DATA START
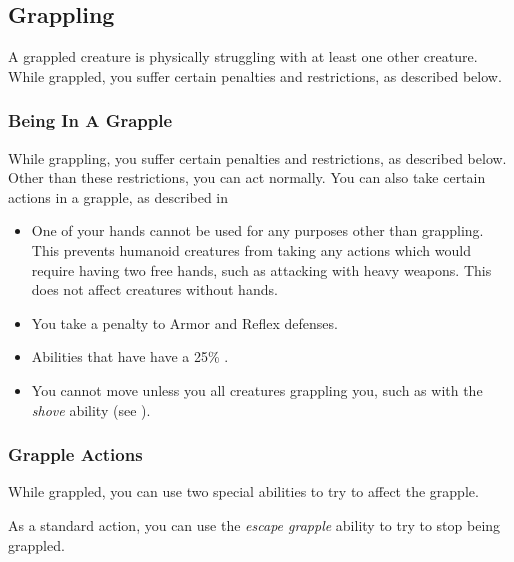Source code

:     \subsection{Grappling}\label{Grappling}
        A grappled creature is physically struggling with at least one other creature.
        While grappled, you suffer certain penalties and restrictions, as described below.

        \subsubsection{Being In A Grapple}
            While grappling, you suffer certain penalties and restrictions, as described below. Other than these restrictions, you can act normally. You can also take certain actions in a grapple, as described in 
            \begin{itemize}
                \item One of your hands cannot be used for any purposes other than grappling.
                    This prevents humanoid creatures from taking any actions which would require having two free hands, such as attacking with heavy weapons.
                    This does not affect creatures without hands.
                \item You take a  penalty to Armor and Reflex defenses.
                \item Abilities that have  have a 25\% .
                \item You cannot move unless you  all creatures grappling you, such as with the \textit{shove} ability (see ).
            \end{itemize}

        \subsubsection{Grapple Actions}\label{Grapple Actions}
            While grappled, you can use two special abilities to try to affect the grapple.

            \label{Escape Grapple} As a standard action, you can use the \textit{escape grapple} ability to try to stop being grappled.

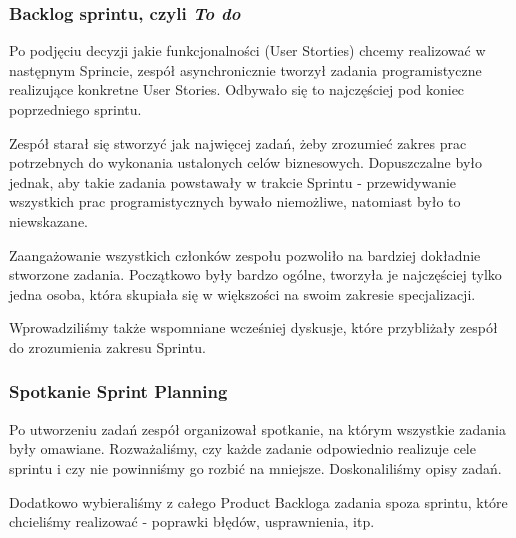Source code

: \documentclass{article}
\begin{document}
\subsubsection*{Backlog sprintu, czyli \textit{To do}}
Po podjęciu decyzji jakie funkcjonalności (User Storties) chcemy realizować w następnym Sprincie, zespół asynchronicznie tworzył zadania programistyczne realizujące konkretne User Stories. Odbywało się to najczęściej pod koniec poprzedniego sprintu.

Zespół starał się stworzyć jak najwięcej zadań, żeby zrozumieć zakres prac potrzebnych do wykonania ustalonych celów biznesowych. Dopuszczalne było jednak, aby takie zadania powstawały w trakcie Sprintu - przewidywanie wszystkich prac programistycznych bywało niemożliwe, natomiast było to niewskazane.

Zaangażowanie wszystkich członków zespołu pozwoliło na bardziej dokładnie stworzone zadania. Początkowo były bardzo ogólne, tworzyła je najczęściej tylko jedna osoba, która skupiała się w większości na swoim zakresie specjalizacji.

Wprowadziliśmy także wspomniane wcześniej dyskusje, które przybliżały zespół do zrozumienia zakresu Sprintu.

\subsubsection*{Spotkanie Sprint Planning}
Po utworzeniu zadań zespół organizował spotkanie, na którym wszystkie zadania były omawiane. Rozważaliśmy, czy każde zadanie odpowiednio realizuje cele sprintu i czy nie powinniśmy go rozbić na mniejsze. Doskonaliliśmy opisy zadań.

Dodatkowo wybieraliśmy z całego Product Backloga zadania spoza sprintu, które chcieliśmy realizować - poprawki błędów, usprawnienia, itp.

\printbibliography[title={Bibliografia}]
\end{document}
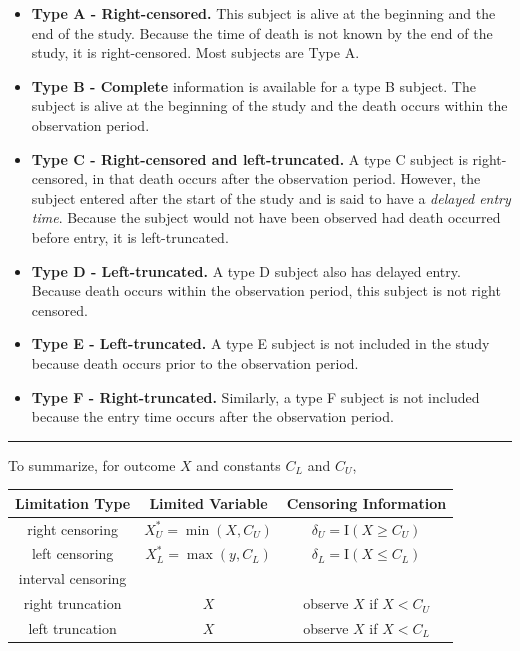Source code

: \documentclass[]{book}
\providecommand{\tightlist}{%
  \setlength{\itemsep}{0pt}\setlength{\parskip}{0pt}}
\theoremstyle{definition}
\theoremstyle{definition}
\theoremstyle{definition}
\theoremstyle{remark}
\begin{document}
\begin{itemize}
\tightlist
\item
  \textbf{Type A - Right-censored.} This subject is alive at the
  beginning and the end of the study. Because the time of death is not
  known by the end of the study, it is right-censored. Most subjects are
  Type A.
\item
  \textbf{Type B - Complete} information is available for a type B
  subject. The subject is alive at the beginning of the study and the
  death occurs within the observation period.
\item
  \textbf{Type C - Right-censored and left-truncated.} A type C subject
  is right-censored, in that death occurs after the observation period.
  However, the subject entered after the start of the study and is said
  to have a \emph{delayed entry time}. Because the subject would not
  have been observed had death occurred before entry, it is
  left-truncated.
\item
  \textbf{Type D - Left-truncated.} A type D subject also has delayed
  entry. Because death occurs within the observation period, this
  subject is not right censored.
\item
  \textbf{Type E - Left-truncated.} A type E subject is not included in
  the study because death occurs prior to the observation period.
\item
  \textbf{Type F - Right-truncated.} Similarly, a type F subject is not
  included because the entry time occurs after the observation period.
\end{itemize}

\begin{center}\rule{0.5\linewidth}{\linethickness}\end{center}

To summarize, for outcome \(X\) and constants \(C_L\) and \(C_U\),

\begin{longtable}[]{@{}ccc@{}}
\toprule
Limitation Type & Limited Variable & Censoring
Information\tabularnewline
\midrule
\endhead
right censoring & \(X_U^{\ast}= \min(X, C_U)\) &
\(\delta_U= \mathrm{I}(X \geq C_U)\)\tabularnewline
left censoring & \(X_L^{\ast}= \max(y, C_L)\) &
\(\delta_L= \mathrm{I}(X \leq C_L)\)\tabularnewline
\begin{minipage}[t]{0.32\columnwidth}\centering\strut
interval censoring\strut
\end{minipage} & \begin{minipage}[t]{0.32\columnwidth}\centering\strut
\strut
\end{minipage} & \begin{minipage}[t]{0.32\columnwidth}\centering\strut
\strut
\end{minipage}\tabularnewline
right truncation & \(X\) & observe \(X\) if \(X < C_U\)\tabularnewline
left truncation & \(X\) & observe \(X\) if \(X < C_L\)\tabularnewline
\bottomrule
\end{longtable}
\end{document}
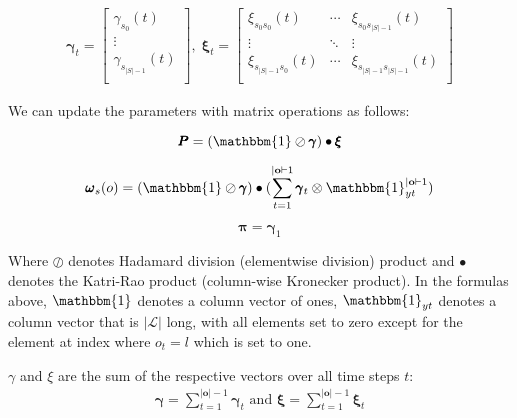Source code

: \begin{align}
\pmb{\gamma}_t = 
    \begin{bmatrix}
        \gamma_{s_0}(t)       \\
        \vdots                \\
        \gamma_{s_{|S|-1}}(t) \\
    \end{bmatrix}, \;
\pmb{\xi}_t = 
    \begin{bmatrix}
        \xi_{s_0 s_0}(t)      & \cdots & \xi_{s_0 s_{|S|-1}}(t)      \\
        \vdots                & \ddots & \vdots                      \\
        \xi_{s_{|S|-1}s_0}(t) & \cdots & \xi_{s_{|S|-1}s_{|S|-1}}(t) \\
    \end{bmatrix}
\end{align}

We can update the parameters with matrix operations as follows:

\begin{equation}
\pmb{P}
    = (\mathbbm{1} \oslash \pmb{\gamma}) \bullet \pmb{\xi}
    \label{eq:transition-probabilities-update}
\end{equation}

\begin{equation}
\pmb{\omega}
    _s(o) = (\mathbbm{1} \oslash \pmb{\gamma}) \bullet (\sum_{t=1}^{|\mathbf{o}|-1} \pmb{\gamma}_t \otimes \mathbbm{1}_{yt}^{|\mathbf{o}|-1})
    \label{eq:omega-update}
\end{equation}

\begin{equation}
\pmb{\pi}
    = \pmb{\gamma}_1
    \label{eq:initial-probabilities-update}
\end{equation}

Where $\oslash$ denotes Hadamard division (elementwise division) product and $\bullet$ denotes the Katri-Rao product (column-wise Kronecker product).
In the formulas above, $\mathbbm{1}$ denotes a column vector of ones, $\mathbbm{1}_{yt}$ denotes a column vector that is $|\mathcal{L}|$ long, with all elements set to zero except for the element at index where $o_t = l$ which is set to one.

$\gamma$ and $\xi$ are the sum of the respective vectors over all time steps $t$:
\begin{align}
    \pmb{\gamma} = \sum_{t=1}^{|\mathbf{o}|-1} \pmb{\gamma}_t 
    \text{ and } 
    \pmb{\xi} = \sum_{t=1}^{|\mathbf{o}|-1} \pmb{\xi}_t
\end{align}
DATA END
■ EXERCISE PROMPT ■
Please copy the preceding records exactly and omit the images.

■ FINISHED TASK ■
Source code

:     \subsection{Grappling}\label{Grappling}
        A grappled creature is physically struggling with at least one other creature.
        While grappled, you suffer certain penalties and restrictions, as described below.

        \subsubsection{Being In A Grapple}
            While grappling, you suffer certain penalties and restrictions, as described below. Other than these restrictions, you can act normally. You can also take certain actions in a grapple, as described in 
            \begin{itemize}
                \item One of your hands cannot be used for any purposes other than grappling.
                    This prevents humanoid creatures from taking any actions which would require having two free hands, such as attacking with heavy weapons.
                    This does not affect creatures without hands.
                \item You take a  penalty to Armor and Reflex defenses.
                \item Abilities that have  have a 25\% .
                \item You cannot move unless you  all creatures grappling you, such as with the \textit{shove} ability (see ).
            \end{itemize}

        \subsubsection{Grapple Actions}\label{Grapple Actions}
            While grappled, you can use two special abilities to try to affect the grapple.

            \label{Escape Grapple} As a standard action, you can use the \textit{escape grapple} ability to try to stop being grappled.

Source code

: \documentclass{article}
\begin{document}
\subsubsection*{Backlog sprintu, czyli \textit{To do}}
Po podjęciu decyzji jakie funkcjonalności (User Storties) chcemy realizować w następnym Sprincie, zespół asynchronicznie tworzył zadania programistyczne realizujące konkretne User Stories. Odbywało się to najczęściej pod koniec poprzedniego sprintu.

Zespół starał się stworzyć jak najwięcej zadań, żeby zrozumieć zakres prac potrzebnych do wykonania ustalonych celów biznesowych. Dopuszczalne było jednak, aby takie zadania powstawały w trakcie Sprintu - przewidywanie wszystkich prac programistycznych bywało niemożliwe, natomiast było to niewskazane.

Zaangażowanie wszystkich członków zespołu pozwoliło na bardziej dokładnie stworzone zadania. Początkowo były bardzo ogólne, tworzyła je najczęściej tylko jedna osoba, która skupiała się w większości na swoim zakresie specjalizacji.

Wprowadziliśmy także wspomniane wcześniej dyskusje, które przybliżały zespół do zrozumienia zakresu Sprintu.

\subsubsection*{Spotkanie Sprint Planning}
Po utworzeniu zadań zespół organizował spotkanie, na którym wszystkie zadania były omawiane. Rozważaliśmy, czy każde zadanie odpowiednio realizuje cele sprintu i czy nie powinniśmy go rozbić na mniejsze. Doskonaliliśmy opisy zadań.

Dodatkowo wybieraliśmy z całego Product Backloga zadania spoza sprintu, które chcieliśmy realizować - poprawki błędów, usprawnienia, itp.

\printbibliography[title={Bibliografia}]
\end{document}
Source code

: \documentclass[]{book}
\providecommand{\tightlist}{%
  \setlength{\itemsep}{0pt}\setlength{\parskip}{0pt}}
\theoremstyle{definition}
\theoremstyle{definition}
\theoremstyle{definition}
\theoremstyle{remark}
\begin{document}
\begin{itemize}
\tightlist
\item
  \textbf{Type A - Right-censored.} This subject is alive at the
  beginning and the end of the study. Because the time of death is not
  known by the end of the study, it is right-censored. Most subjects are
  Type A.
\item
  \textbf{Type B - Complete} information is available for a type B
  subject. The subject is alive at the beginning of the study and the
  death occurs within the observation period.
\item
  \textbf{Type C - Right-censored and left-truncated.} A type C subject
  is right-censored, in that death occurs after the observation period.
  However, the subject entered after the start of the study and is said
  to have a \emph{delayed entry time}. Because the subject would not
  have been observed had death occurred before entry, it is
  left-truncated.
\item
  \textbf{Type D - Left-truncated.} A type D subject also has delayed
  entry. Because death occurs within the observation period, this
  subject is not right censored.
\item
  \textbf{Type E - Left-truncated.} A type E subject is not included in
  the study because death occurs prior to the observation period.
\item
  \textbf{Type F - Right-truncated.} Similarly, a type F subject is not
  included because the entry time occurs after the observation period.
\end{itemize}

\begin{center}\rule{0.5\linewidth}{\linethickness}\end{center}

To summarize, for outcome \(X\) and constants \(C_L\) and \(C_U\),

\begin{longtable}[]{@{}ccc@{}}
\toprule
Limitation Type & Limited Variable & Censoring
Information\tabularnewline
\midrule
\endhead
right censoring & \(X_U^{\ast}= \min(X, C_U)\) &
\(\delta_U= \mathrm{I}(X \geq C_U)\)\tabularnewline
left censoring & \(X_L^{\ast}= \max(y, C_L)\) &
\(\delta_L= \mathrm{I}(X \leq C_L)\)\tabularnewline
\begin{minipage}[t]{0.32\columnwidth}\centering\strut
interval censoring\strut
\end{minipage} & \begin{minipage}[t]{0.32\columnwidth}\centering\strut
\strut
\end{minipage} & \begin{minipage}[t]{0.32\columnwidth}\centering\strut
\strut
\end{minipage}\tabularnewline
right truncation & \(X\) & observe \(X\) if \(X < C_U\)\tabularnewline
left truncation & \(X\) & observe \(X\) if \(X < C_L\)\tabularnewline
\bottomrule
\end{longtable}
\end{document}
Source code

: \begin{align}
\pmb{\gamma}_t = 
    \begin{bmatrix}
        \gamma_{s_0}(t)       \\
        \vdots                \\
        \gamma_{s_{|S|-1}}(t) \\
    \end{bmatrix}, \;
\pmb{\xi}_t = 
    \begin{bmatrix}
        \xi_{s_0 s_0}(t)      & \cdots & \xi_{s_0 s_{|S|-1}}(t)      \\
        \vdots                & \ddots & \vdots                      \\
        \xi_{s_{|S|-1}s_0}(t) & \cdots & \xi_{s_{|S|-1}s_{|S|-1}}(t) \\
    \end{bmatrix}
\end{align}

We can update the parameters with matrix operations as follows:

\begin{equation}
\pmb{P}
    = (\mathbbm{1} \oslash \pmb{\gamma}) \bullet \pmb{\xi}
    \label{eq:transition-probabilities-update}
\end{equation}

\begin{equation}
\pmb{\omega}
    _s(o) = (\mathbbm{1} \oslash \pmb{\gamma}) \bullet (\sum_{t=1}^{|\mathbf{o}|-1} \pmb{\gamma}_t \otimes \mathbbm{1}_{yt}^{|\mathbf{o}|-1})
    \label{eq:omega-update}
\end{equation}

\begin{equation}
\pmb{\pi}
    = \pmb{\gamma}_1
    \label{eq:initial-probabilities-update}
\end{equation}

Where $\oslash$ denotes Hadamard division (elementwise division) product and $\bullet$ denotes the Katri-Rao product (column-wise Kronecker product).
In the formulas above, $\mathbbm{1}$ denotes a column vector of ones, $\mathbbm{1}_{yt}$ denotes a column vector that is $|\mathcal{L}|$ long, with all elements set to zero except for the element at index where $o_t = l$ which is set to one.

$\gamma$ and $\xi$ are the sum of the respective vectors over all time steps $t$:
\begin{align}
    \pmb{\gamma} = \sum_{t=1}^{|\mathbf{o}|-1} \pmb{\gamma}_t 
    \text{ and } 
    \pmb{\xi} = \sum_{t=1}^{|\mathbf{o}|-1} \pmb{\xi}_t
\end{align}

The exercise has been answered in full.